* **Entries supplied**
***
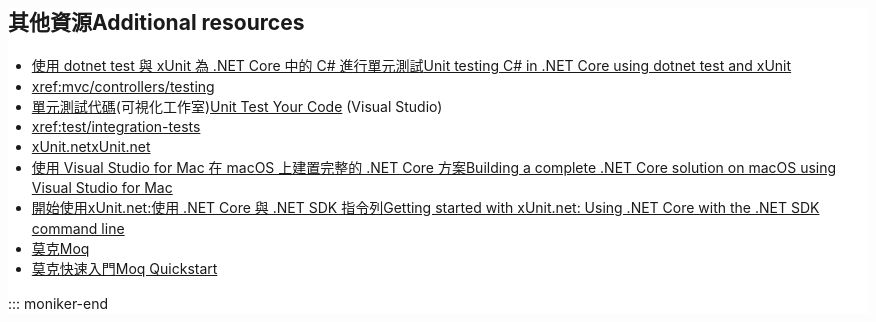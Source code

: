 ## <a name="additional-resources"></a><span data-ttu-id="9b4b2-354">其他資源</span><span class="sxs-lookup"><span data-stu-id="9b4b2-354">Additional resources</span></span>

* [<span data-ttu-id="9b4b2-355">使用 dotnet test 與 xUnit 為 .NET Core 中的 C# 進行單元測試</span><span class="sxs-lookup"><span data-stu-id="9b4b2-355">Unit testing C# in .NET Core using dotnet test and xUnit</span></span>](/dotnet/articles/core/testing/unit-testing-with-dotnet-test)
* <xref:mvc/controllers/testing>
* <span data-ttu-id="9b4b2-356">[單元測試代碼](/visualstudio/test/unit-test-your-code)(可視化工作室)</span><span class="sxs-lookup"><span data-stu-id="9b4b2-356">[Unit Test Your Code](/visualstudio/test/unit-test-your-code) (Visual Studio)</span></span>
* <xref:test/integration-tests>
* [<span data-ttu-id="9b4b2-357">xUnit.net</span><span class="sxs-lookup"><span data-stu-id="9b4b2-357">xUnit.net</span></span>](https://xunit.github.io/)
* [<span data-ttu-id="9b4b2-358">使用 Visual Studio for Mac 在 macOS 上建置完整的 .NET Core 方案</span><span class="sxs-lookup"><span data-stu-id="9b4b2-358">Building a complete .NET Core solution on macOS using Visual Studio for Mac</span></span>](/dotnet/core/tutorials/using-on-mac-vs-full-solution)
* [<span data-ttu-id="9b4b2-359">開始使用xUnit.net:使用 .NET Core 與 .NET SDK 指令列</span><span class="sxs-lookup"><span data-stu-id="9b4b2-359">Getting started with xUnit.net: Using .NET Core with the .NET SDK command line</span></span>](https://xunit.github.io/docs/getting-started-dotnet-core)
* [<span data-ttu-id="9b4b2-360">莫克</span><span class="sxs-lookup"><span data-stu-id="9b4b2-360">Moq</span></span>](https://github.com/moq/moq4)
* [<span data-ttu-id="9b4b2-361">莫克快速入門</span><span class="sxs-lookup"><span data-stu-id="9b4b2-361">Moq Quickstart</span></span>](https://github.com/Moq/moq4/wiki/Quickstart)

::: moniker-end
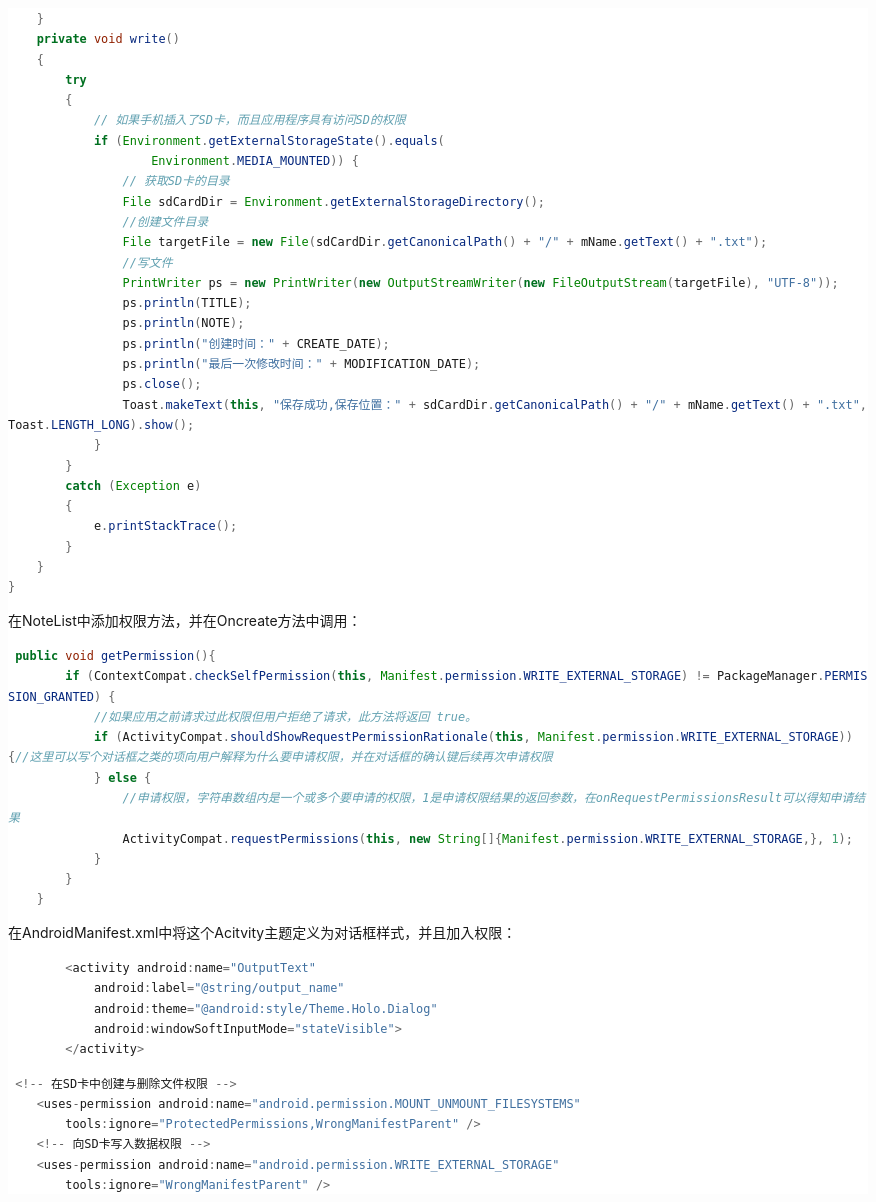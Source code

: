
 ```java
    }
    private void write()
    {
        try
        {
            // 如果手机插入了SD卡，而且应用程序具有访问SD的权限
            if (Environment.getExternalStorageState().equals(
                    Environment.MEDIA_MOUNTED)) {
                // 获取SD卡的目录
                File sdCardDir = Environment.getExternalStorageDirectory();
                //创建文件目录
                File targetFile = new File(sdCardDir.getCanonicalPath() + "/" + mName.getText() + ".txt");
                //写文件
                PrintWriter ps = new PrintWriter(new OutputStreamWriter(new FileOutputStream(targetFile), "UTF-8"));
                ps.println(TITLE);
                ps.println(NOTE);
                ps.println("创建时间：" + CREATE_DATE);
                ps.println("最后一次修改时间：" + MODIFICATION_DATE);
                ps.close();
                Toast.makeText(this, "保存成功,保存位置：" + sdCardDir.getCanonicalPath() + "/" + mName.getText() + ".txt", Toast.LENGTH_LONG).show();
            }
        }
        catch (Exception e)
        {
            e.printStackTrace();
        }
    }
}
```
在NoteList中添加权限方法，并在Oncreate方法中调用：
```java
 public void getPermission(){
        if (ContextCompat.checkSelfPermission(this, Manifest.permission.WRITE_EXTERNAL_STORAGE) != PackageManager.PERMISSION_GRANTED) {
            //如果应用之前请求过此权限但用户拒绝了请求，此方法将返回 true。
            if (ActivityCompat.shouldShowRequestPermissionRationale(this, Manifest.permission.WRITE_EXTERNAL_STORAGE)) {//这里可以写个对话框之类的项向用户解释为什么要申请权限，并在对话框的确认键后续再次申请权限
            } else {
                //申请权限，字符串数组内是一个或多个要申请的权限，1是申请权限结果的返回参数，在onRequestPermissionsResult可以得知申请结果
                ActivityCompat.requestPermissions(this, new String[]{Manifest.permission.WRITE_EXTERNAL_STORAGE,}, 1);
            }
        }
    }
```
在AndroidManifest.xml中将这个Acitvity主题定义为对话框样式，并且加入权限：
```java
        <activity android:name="OutputText"
            android:label="@string/output_name"
            android:theme="@android:style/Theme.Holo.Dialog"
            android:windowSoftInputMode="stateVisible">
        </activity>
```
```java
 <!-- 在SD卡中创建与删除文件权限 -->
    <uses-permission android:name="android.permission.MOUNT_UNMOUNT_FILESYSTEMS"
        tools:ignore="ProtectedPermissions,WrongManifestParent" />
    <!-- 向SD卡写入数据权限 -->
    <uses-permission android:name="android.permission.WRITE_EXTERNAL_STORAGE"
        tools:ignore="WrongManifestParent" />
```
***
* **What you should do**
Where the string "targetFile" occurs in the data, return the whole line.

* **Task response**
                File targetFile = new File(sdCardDir.getCanonicalPath() + "/" + mName.getText() + ".txt");
                PrintWriter ps = new PrintWriter(new OutputStreamWriter(new FileOutputStream(targetFile), "UTF-8"));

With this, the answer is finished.